From the line with "Add new server to requested client" through the final line of the entries below, write out each line exactly and nothing else.

++++ Given entries ++++

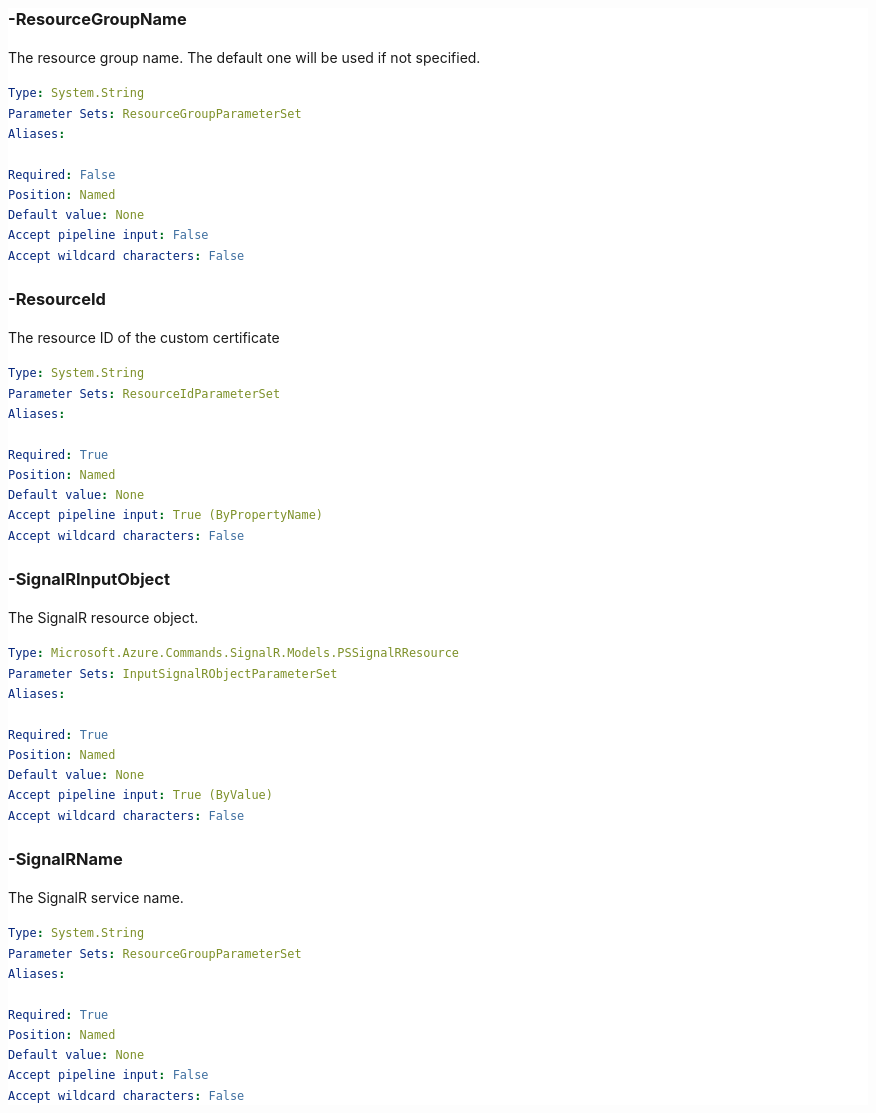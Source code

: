 ### -ResourceGroupName
The resource group name.
The default one will be used if not specified.

```yaml
Type: System.String
Parameter Sets: ResourceGroupParameterSet
Aliases:

Required: False
Position: Named
Default value: None
Accept pipeline input: False
Accept wildcard characters: False
```

### -ResourceId
The resource ID of the custom certificate

```yaml
Type: System.String
Parameter Sets: ResourceIdParameterSet
Aliases:

Required: True
Position: Named
Default value: None
Accept pipeline input: True (ByPropertyName)
Accept wildcard characters: False
```

### -SignalRInputObject
The SignalR resource object.

```yaml
Type: Microsoft.Azure.Commands.SignalR.Models.PSSignalRResource
Parameter Sets: InputSignalRObjectParameterSet
Aliases:

Required: True
Position: Named
Default value: None
Accept pipeline input: True (ByValue)
Accept wildcard characters: False
```

### -SignalRName
The SignalR service name.

```yaml
Type: System.String
Parameter Sets: ResourceGroupParameterSet
Aliases:

Required: True
Position: Named
Default value: None
Accept pipeline input: False
Accept wildcard characters: False
```
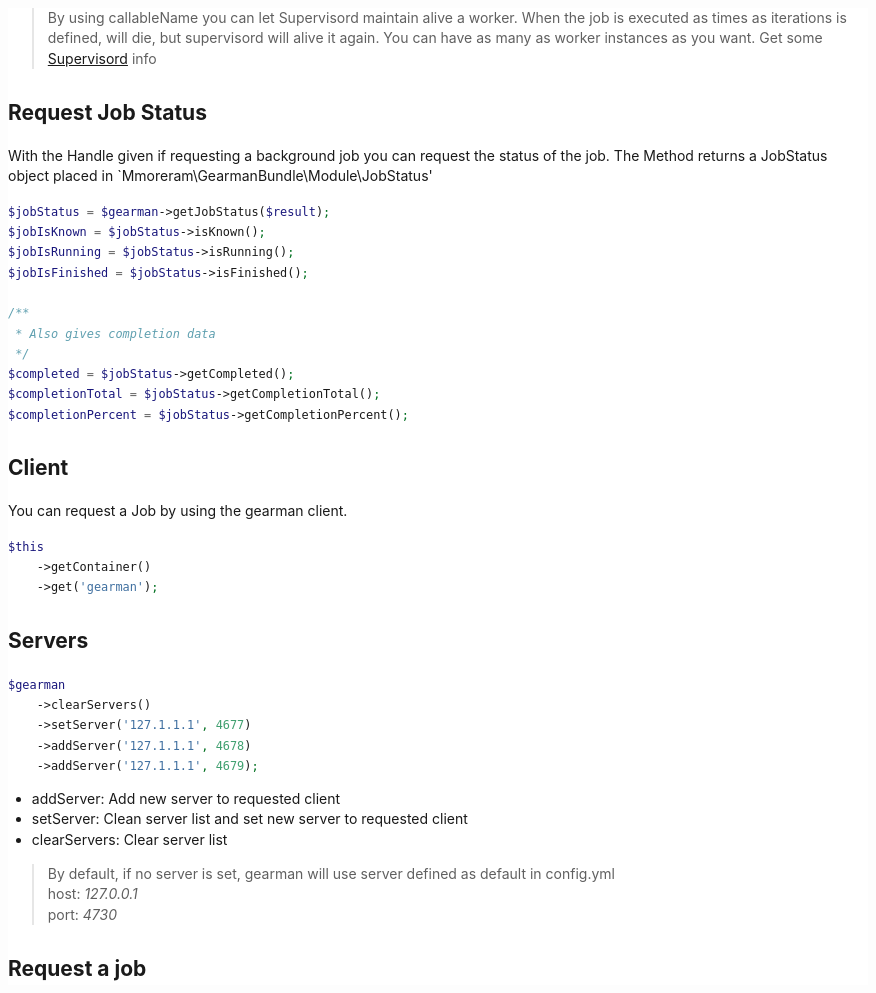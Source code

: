 > By using callableName you can let Supervisord maintain alive a worker.
> When the job is executed as times as iterations is defined, will die, but supervisord will alive it again.
> You can have as many as worker instances as you want.
> Get some [Supervisord](http://supervisord.org/) info

## Request Job Status

With the Handle given if requesting a background job you can request the status of the job. The Method returns a JobStatus object placed in `Mmoreram\GearmanBundle\Module\JobStatus'

``` php
$jobStatus = $gearman->getJobStatus($result);
$jobIsKnown = $jobStatus->isKnown();
$jobIsRunning = $jobStatus->isRunning();
$jobIsFinished = $jobStatus->isFinished();

/**
 * Also gives completion data
 */
$completed = $jobStatus->getCompleted();
$completionTotal = $jobStatus->getCompletionTotal();
$completionPercent = $jobStatus->getCompletionPercent();
```

Client
-----

You can request a Job by using the gearman client.

``` php
$this
    ->getContainer()
    ->get('gearman');
```

## Servers

``` php
$gearman
    ->clearServers()
    ->setServer('127.1.1.1', 4677)
    ->addServer('127.1.1.1', 4678)
    ->addServer('127.1.1.1', 4679);
```

* addServer: Add new server to requested client
* setServer: Clean server list and set new server to requested client
* clearServers: Clear server list

> By default, if no server is set, gearman will use server defined as default in config.yml  
> host: *127.0.0.1*  
> port: *4730*

## Request a job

++++

Expected answer >>
* addServer: Add new server to requested client
* setServer: Clean server list and set new server to requested client
* clearServers: Clear server list

> By default, if no server is set, gearman will use server defined as default in config.yml  
> host: *127.0.0.1*  
> port: *4730*

## Request a job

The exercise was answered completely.